[Data to process]

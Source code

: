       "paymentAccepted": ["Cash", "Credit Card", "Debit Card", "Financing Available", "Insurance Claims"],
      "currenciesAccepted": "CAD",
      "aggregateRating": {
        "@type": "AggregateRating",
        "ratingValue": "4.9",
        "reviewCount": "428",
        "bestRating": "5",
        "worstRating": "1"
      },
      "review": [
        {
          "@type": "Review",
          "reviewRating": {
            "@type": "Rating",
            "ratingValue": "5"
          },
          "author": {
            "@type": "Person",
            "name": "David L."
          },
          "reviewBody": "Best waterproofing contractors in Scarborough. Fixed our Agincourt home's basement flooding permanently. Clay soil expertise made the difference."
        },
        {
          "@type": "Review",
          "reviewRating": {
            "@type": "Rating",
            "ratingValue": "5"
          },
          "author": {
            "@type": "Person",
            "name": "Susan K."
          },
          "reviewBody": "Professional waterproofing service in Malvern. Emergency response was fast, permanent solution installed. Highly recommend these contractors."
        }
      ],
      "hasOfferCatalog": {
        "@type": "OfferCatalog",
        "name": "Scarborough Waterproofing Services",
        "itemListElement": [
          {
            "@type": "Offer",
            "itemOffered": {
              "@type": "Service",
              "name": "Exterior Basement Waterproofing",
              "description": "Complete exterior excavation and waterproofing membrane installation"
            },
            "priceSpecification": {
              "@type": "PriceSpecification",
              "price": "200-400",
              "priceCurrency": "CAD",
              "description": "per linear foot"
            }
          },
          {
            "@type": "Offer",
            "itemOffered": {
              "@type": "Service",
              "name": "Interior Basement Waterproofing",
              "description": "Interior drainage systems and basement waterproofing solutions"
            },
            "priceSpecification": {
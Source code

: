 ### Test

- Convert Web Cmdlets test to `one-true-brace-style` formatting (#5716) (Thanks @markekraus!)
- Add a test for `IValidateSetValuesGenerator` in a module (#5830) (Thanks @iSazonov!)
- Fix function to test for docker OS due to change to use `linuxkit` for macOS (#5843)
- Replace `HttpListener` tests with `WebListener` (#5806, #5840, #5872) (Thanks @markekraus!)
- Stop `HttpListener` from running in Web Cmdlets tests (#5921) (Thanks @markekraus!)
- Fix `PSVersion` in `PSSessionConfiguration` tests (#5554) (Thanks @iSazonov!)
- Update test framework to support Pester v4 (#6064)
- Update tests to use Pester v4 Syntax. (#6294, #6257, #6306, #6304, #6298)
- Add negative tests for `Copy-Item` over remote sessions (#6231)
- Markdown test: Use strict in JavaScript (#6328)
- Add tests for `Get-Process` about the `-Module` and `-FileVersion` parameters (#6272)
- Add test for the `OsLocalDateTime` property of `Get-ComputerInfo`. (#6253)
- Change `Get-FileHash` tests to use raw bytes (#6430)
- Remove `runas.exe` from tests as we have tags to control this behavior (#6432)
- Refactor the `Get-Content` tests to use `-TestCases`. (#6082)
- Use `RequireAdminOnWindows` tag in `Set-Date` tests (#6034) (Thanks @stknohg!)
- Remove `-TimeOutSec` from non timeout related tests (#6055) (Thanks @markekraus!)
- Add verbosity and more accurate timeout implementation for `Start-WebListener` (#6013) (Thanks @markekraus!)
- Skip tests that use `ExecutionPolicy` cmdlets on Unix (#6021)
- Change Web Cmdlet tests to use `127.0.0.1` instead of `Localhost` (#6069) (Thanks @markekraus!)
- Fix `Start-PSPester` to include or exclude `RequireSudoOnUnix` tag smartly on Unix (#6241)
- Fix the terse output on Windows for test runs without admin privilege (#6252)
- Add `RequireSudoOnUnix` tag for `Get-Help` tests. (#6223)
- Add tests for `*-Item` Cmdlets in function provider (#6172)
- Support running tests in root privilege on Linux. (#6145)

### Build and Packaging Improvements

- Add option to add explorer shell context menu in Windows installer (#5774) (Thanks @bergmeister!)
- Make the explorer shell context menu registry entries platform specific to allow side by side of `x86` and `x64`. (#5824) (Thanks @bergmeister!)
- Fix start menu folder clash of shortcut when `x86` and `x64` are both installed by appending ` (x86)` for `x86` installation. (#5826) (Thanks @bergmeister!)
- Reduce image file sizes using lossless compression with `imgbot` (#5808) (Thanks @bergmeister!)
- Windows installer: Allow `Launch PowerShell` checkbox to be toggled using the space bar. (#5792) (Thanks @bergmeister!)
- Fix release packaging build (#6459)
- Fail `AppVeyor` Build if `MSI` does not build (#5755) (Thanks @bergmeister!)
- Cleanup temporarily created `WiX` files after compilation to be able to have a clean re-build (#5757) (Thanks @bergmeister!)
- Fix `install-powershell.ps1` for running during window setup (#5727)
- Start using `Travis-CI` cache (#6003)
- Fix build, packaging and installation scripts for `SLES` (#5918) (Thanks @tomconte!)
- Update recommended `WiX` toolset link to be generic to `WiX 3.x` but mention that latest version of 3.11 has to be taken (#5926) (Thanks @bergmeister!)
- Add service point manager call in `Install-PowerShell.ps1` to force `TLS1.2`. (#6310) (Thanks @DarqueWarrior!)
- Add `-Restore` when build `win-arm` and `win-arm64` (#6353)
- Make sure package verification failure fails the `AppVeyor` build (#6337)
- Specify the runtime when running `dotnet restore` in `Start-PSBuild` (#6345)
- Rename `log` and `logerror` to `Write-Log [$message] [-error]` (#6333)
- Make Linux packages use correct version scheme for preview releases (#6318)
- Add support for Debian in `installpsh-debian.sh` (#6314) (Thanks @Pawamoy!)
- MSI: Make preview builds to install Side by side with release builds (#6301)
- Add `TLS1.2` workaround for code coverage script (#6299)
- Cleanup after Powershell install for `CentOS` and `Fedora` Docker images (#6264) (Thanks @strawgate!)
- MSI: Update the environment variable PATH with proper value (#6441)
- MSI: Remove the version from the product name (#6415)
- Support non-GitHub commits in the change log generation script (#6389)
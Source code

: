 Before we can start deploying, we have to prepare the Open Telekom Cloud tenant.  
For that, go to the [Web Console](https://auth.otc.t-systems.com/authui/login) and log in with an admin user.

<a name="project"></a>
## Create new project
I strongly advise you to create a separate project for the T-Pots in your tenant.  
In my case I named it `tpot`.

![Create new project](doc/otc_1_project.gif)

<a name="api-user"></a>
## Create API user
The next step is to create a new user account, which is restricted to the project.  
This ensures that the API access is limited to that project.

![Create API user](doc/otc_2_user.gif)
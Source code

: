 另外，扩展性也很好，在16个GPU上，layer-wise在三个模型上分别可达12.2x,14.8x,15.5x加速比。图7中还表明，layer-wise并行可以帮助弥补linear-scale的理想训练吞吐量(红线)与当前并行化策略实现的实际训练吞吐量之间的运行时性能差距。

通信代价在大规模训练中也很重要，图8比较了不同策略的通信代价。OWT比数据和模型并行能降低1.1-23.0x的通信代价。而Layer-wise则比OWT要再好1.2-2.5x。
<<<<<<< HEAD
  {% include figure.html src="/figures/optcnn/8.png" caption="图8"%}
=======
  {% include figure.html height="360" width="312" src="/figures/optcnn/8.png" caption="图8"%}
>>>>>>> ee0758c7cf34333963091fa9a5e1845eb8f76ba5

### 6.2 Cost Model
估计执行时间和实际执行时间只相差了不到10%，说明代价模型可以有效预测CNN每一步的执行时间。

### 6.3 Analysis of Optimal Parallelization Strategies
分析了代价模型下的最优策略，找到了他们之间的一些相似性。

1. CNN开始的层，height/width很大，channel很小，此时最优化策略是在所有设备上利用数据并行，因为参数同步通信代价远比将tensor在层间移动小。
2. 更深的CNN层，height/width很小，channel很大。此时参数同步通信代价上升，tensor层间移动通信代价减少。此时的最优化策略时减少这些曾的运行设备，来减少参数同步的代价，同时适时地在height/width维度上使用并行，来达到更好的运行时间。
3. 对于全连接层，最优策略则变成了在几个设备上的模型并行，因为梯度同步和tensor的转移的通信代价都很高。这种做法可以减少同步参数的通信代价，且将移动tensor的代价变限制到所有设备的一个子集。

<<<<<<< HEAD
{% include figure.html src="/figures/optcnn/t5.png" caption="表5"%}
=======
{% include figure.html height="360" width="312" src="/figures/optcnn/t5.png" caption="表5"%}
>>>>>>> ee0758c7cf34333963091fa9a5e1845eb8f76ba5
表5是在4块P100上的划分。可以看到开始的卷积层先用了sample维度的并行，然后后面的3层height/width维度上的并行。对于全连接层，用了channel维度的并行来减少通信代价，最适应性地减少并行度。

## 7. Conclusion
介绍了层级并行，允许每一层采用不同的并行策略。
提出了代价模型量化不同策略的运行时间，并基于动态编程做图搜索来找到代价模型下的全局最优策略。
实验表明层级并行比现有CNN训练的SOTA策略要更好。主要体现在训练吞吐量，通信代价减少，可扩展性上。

[Exercise brief]
Show every line of the listing containing the string "reviewBody" by copying it.

[Response to the exercise]
          "reviewBody": "Best waterproofing contractors in Scarborough. Fixed our Agincourt home's basement flooding permanently. Clay soil expertise made the difference."
          "reviewBody": "Professional waterproofing service in Malvern. Emergency response was fast, permanent solution installed. Highly recommend these contractors."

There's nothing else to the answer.